Not this one. She's not on the toilet here. Although, going by her expression, she's definitely in need of a big poo. One day, a female tennis player is going to work out how to look sexy off the court. Then, the world will be hers.

Not this one, either. In this photo, she's gazing adoringly at the Damien Hirst she's bought with Sony Ericsson's money and stuck on the wall.

Not this one either. In this one, she's texting her girlfriends about what aspirational cocktails they're all going to have tonight.

This one. That's what she would look like were you to successfully secrete a small digital camera inside her bathroom and take a photo of her having a wee. Although the look on her face isn't right. She should be looking puzzled, trying to work out why there's been a small pinpirick of light coming through her mirror ever since the "maintenance man" came round to service the boiler.

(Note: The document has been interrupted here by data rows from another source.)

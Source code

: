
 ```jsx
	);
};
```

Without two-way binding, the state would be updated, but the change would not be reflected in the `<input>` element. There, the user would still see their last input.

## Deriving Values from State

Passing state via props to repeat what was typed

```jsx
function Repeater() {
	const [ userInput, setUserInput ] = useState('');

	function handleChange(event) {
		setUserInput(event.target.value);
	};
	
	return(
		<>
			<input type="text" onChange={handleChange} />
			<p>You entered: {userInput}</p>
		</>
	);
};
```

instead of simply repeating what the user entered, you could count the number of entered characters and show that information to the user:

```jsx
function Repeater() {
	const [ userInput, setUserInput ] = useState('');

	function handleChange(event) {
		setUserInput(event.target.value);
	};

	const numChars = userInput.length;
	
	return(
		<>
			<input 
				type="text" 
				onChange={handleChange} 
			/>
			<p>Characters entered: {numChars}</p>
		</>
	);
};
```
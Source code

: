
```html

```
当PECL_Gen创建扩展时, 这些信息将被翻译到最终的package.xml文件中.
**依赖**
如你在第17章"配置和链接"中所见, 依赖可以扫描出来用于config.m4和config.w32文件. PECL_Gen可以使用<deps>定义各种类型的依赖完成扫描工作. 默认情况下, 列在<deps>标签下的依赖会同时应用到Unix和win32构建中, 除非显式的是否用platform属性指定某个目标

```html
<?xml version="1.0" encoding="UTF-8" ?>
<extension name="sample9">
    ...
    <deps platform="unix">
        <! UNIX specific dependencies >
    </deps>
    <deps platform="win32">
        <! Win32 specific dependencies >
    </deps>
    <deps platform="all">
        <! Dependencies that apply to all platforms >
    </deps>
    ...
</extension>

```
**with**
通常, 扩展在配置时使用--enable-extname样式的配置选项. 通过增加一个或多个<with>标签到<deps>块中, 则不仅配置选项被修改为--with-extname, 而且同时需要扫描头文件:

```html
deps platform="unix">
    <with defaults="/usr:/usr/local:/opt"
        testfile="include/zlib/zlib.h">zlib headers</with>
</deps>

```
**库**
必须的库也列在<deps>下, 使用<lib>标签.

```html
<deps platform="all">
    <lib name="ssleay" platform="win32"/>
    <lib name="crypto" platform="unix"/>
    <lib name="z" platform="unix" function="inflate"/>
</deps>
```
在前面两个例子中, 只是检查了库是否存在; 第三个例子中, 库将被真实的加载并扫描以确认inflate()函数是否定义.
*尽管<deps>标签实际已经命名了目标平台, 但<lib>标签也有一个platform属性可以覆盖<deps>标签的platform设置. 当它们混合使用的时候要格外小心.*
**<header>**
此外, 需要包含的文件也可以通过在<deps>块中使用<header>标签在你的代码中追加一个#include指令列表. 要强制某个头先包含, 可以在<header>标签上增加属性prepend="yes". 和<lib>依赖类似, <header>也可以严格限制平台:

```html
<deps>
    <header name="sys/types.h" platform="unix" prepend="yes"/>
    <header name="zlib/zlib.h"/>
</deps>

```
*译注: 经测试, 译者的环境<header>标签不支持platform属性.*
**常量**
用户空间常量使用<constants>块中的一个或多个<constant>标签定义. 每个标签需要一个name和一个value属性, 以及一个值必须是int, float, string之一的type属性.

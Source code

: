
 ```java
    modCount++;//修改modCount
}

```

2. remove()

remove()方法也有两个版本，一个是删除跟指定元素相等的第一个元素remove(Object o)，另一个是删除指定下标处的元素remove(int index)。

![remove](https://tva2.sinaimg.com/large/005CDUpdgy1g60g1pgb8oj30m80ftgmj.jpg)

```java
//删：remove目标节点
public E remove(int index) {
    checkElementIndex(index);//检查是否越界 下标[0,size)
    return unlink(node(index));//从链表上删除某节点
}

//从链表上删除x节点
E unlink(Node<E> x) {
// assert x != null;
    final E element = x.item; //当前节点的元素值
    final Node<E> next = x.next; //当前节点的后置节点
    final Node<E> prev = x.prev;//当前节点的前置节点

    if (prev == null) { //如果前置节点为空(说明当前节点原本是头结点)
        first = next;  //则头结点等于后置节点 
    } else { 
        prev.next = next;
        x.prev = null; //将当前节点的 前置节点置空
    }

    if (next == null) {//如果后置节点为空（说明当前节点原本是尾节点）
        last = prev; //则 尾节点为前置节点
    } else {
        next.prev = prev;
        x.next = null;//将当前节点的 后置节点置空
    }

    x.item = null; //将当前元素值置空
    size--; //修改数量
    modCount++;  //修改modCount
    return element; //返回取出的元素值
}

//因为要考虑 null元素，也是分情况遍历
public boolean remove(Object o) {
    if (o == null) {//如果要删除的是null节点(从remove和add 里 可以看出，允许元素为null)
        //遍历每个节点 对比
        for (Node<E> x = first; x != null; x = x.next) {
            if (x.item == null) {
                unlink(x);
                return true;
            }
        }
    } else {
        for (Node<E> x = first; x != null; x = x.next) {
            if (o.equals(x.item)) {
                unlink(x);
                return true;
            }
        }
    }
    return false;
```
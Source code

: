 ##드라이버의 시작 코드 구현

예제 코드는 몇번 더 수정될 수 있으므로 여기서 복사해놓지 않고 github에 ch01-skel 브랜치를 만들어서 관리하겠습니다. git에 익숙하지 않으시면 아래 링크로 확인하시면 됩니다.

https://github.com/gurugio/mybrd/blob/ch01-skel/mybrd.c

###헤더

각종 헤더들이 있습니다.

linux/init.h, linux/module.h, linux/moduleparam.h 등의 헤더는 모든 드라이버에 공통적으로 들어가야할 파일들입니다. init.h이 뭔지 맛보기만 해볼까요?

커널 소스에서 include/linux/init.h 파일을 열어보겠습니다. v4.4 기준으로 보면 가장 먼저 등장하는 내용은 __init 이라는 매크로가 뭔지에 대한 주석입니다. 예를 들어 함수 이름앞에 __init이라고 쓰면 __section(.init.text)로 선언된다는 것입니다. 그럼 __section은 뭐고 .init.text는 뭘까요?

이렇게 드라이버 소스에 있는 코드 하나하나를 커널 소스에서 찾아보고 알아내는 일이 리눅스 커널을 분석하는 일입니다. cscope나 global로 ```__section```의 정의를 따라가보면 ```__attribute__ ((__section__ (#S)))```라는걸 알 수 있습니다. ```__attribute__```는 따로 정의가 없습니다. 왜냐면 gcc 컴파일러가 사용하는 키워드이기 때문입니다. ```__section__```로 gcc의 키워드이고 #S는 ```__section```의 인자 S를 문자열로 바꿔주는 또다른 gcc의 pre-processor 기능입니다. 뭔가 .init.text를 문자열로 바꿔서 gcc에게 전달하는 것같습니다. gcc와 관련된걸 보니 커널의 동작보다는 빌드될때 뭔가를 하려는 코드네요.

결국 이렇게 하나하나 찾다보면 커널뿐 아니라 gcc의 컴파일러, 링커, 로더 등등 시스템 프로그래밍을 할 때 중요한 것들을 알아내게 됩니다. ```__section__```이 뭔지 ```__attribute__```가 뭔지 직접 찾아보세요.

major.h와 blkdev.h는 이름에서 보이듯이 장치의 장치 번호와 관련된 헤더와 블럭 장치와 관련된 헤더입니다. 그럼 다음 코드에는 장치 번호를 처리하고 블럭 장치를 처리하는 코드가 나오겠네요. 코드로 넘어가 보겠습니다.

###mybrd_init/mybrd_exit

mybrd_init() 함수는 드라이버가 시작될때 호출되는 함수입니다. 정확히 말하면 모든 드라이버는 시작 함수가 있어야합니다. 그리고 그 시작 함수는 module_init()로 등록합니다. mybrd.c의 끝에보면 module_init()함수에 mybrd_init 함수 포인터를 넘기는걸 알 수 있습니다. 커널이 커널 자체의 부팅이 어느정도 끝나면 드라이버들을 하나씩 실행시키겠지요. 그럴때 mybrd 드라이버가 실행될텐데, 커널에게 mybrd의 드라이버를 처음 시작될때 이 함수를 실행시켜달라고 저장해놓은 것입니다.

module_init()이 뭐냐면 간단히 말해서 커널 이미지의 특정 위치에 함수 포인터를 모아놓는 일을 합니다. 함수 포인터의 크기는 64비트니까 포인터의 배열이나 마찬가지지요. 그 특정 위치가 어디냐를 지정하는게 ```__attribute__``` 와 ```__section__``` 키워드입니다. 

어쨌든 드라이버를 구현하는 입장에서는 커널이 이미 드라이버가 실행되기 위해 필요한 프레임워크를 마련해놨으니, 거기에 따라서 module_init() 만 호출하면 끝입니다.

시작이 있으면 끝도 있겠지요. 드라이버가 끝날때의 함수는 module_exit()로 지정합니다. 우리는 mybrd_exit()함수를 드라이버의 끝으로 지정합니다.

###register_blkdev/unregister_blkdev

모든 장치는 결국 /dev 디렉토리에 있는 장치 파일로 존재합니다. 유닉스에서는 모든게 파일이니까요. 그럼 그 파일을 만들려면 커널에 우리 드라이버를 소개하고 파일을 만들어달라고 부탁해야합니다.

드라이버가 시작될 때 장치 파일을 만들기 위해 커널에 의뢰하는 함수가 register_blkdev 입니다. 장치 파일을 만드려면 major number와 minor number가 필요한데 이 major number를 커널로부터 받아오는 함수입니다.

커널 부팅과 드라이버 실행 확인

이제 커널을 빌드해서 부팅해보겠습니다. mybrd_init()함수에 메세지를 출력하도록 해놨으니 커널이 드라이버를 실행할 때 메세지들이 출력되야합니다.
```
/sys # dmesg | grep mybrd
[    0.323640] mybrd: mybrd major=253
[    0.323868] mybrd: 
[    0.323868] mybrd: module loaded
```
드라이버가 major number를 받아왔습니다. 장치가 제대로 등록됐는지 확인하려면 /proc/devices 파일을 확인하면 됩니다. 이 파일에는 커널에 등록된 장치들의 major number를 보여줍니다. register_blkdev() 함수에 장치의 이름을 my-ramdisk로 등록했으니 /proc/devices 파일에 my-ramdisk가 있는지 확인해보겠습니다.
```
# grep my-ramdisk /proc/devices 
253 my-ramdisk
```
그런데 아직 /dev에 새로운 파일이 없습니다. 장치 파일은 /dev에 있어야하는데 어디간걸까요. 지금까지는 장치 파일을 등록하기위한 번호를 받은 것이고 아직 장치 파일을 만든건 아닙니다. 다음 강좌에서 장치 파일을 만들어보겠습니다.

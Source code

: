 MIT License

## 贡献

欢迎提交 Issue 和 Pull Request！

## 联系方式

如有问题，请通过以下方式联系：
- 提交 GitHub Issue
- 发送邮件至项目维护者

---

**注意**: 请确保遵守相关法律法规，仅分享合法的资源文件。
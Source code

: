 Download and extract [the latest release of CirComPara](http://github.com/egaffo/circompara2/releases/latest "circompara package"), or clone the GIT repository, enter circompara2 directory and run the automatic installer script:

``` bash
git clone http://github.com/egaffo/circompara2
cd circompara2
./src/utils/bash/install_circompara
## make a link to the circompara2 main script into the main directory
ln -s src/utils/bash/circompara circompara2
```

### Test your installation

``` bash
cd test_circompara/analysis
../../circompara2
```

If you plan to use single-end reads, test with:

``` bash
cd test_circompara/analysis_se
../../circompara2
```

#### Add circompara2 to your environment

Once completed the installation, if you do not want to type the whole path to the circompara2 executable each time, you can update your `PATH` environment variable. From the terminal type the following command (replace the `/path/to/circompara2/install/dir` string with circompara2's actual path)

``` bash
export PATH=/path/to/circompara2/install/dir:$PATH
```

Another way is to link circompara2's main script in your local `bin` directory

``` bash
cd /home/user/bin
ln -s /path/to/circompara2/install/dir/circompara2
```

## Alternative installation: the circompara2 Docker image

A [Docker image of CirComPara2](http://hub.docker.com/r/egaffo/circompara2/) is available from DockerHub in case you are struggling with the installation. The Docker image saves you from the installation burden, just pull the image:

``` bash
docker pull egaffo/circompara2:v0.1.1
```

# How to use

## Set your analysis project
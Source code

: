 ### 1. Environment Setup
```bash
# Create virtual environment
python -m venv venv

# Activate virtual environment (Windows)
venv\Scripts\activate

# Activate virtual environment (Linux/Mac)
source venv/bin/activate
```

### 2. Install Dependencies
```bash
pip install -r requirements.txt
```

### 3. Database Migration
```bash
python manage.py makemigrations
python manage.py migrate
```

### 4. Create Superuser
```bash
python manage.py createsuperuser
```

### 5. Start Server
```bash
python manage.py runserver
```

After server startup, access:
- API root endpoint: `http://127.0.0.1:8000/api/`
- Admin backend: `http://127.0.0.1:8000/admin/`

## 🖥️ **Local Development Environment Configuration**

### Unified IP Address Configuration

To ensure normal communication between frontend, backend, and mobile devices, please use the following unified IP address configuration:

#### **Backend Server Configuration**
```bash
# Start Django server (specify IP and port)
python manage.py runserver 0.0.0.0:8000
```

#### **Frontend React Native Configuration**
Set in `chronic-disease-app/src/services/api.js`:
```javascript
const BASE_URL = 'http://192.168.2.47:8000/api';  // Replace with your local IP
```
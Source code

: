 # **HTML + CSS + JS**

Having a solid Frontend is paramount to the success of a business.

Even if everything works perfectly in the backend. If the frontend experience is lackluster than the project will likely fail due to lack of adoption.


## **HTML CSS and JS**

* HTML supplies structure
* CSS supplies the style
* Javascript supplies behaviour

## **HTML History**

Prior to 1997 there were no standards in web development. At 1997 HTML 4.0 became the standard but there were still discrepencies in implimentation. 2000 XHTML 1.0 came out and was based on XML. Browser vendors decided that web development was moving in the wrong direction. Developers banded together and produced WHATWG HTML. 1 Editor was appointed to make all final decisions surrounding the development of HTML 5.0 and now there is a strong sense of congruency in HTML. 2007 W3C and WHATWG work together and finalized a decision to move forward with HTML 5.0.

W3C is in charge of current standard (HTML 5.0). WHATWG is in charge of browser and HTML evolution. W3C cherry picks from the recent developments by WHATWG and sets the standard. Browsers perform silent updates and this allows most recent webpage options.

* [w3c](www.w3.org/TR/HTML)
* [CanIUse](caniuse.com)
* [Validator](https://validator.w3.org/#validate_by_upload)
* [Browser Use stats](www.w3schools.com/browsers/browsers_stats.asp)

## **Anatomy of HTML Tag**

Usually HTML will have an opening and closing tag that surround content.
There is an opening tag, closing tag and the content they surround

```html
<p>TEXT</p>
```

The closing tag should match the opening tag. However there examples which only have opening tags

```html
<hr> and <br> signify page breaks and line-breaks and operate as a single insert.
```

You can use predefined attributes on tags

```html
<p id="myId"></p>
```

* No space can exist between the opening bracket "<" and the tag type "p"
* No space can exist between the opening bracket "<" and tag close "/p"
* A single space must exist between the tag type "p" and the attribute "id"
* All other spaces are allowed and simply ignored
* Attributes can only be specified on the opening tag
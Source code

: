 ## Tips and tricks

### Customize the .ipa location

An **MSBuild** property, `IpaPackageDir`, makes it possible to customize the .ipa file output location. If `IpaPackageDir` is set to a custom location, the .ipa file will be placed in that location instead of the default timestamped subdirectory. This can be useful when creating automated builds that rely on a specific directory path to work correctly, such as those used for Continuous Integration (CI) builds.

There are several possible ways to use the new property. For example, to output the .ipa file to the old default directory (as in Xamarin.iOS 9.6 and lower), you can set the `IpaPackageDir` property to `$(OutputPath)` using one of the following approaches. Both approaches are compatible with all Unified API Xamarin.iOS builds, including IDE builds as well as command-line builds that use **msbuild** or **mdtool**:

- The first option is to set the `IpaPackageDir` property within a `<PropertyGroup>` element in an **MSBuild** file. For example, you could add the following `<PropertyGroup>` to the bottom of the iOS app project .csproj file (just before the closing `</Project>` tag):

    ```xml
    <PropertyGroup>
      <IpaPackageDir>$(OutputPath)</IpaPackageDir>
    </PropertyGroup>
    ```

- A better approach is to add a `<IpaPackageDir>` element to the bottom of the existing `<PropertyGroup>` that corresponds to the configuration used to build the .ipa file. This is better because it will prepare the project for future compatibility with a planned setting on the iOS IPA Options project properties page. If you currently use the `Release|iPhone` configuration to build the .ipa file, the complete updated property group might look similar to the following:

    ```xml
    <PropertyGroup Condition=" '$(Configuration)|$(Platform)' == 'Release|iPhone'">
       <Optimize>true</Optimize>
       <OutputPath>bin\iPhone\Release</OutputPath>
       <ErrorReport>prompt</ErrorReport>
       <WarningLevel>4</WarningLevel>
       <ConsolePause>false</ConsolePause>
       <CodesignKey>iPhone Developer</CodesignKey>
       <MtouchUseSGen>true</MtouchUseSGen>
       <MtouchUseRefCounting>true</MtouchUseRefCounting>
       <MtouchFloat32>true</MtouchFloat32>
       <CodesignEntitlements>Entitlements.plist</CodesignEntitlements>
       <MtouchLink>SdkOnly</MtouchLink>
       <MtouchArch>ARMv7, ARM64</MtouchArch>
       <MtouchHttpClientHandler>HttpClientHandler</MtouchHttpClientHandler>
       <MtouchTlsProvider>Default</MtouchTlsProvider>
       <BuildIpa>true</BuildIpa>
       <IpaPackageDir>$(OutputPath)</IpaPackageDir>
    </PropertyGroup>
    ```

It was Richard's idea. He's the one that's been fantasising about Maria getting "caught short" and dribbling piss down her muscular legs. Into her little socks. Her little pink socks. With bobbles on. Piss-soaked bobbles. That's what you had in mind, ISN'T IT, Richard?

Costume change!

Costume change #2! "Fuck the budget, Dave. It's Maria. She's walked all the way over from the Canon building for this. Get H&M on the phone and tell them we need another kind of dress or some tight trousers."

She must have a hell of a phone bill.

Although presumably Sony Ericsson's sorted her out with more free minutes per month than there are in a month, so she'll be OK. No nasty surprises at the end of the month, as long as she hasn't used it abroad.

Oh dear. The illusion of her being comfortable with the handset has been smashed, thanks to this clumsy two-handed hold.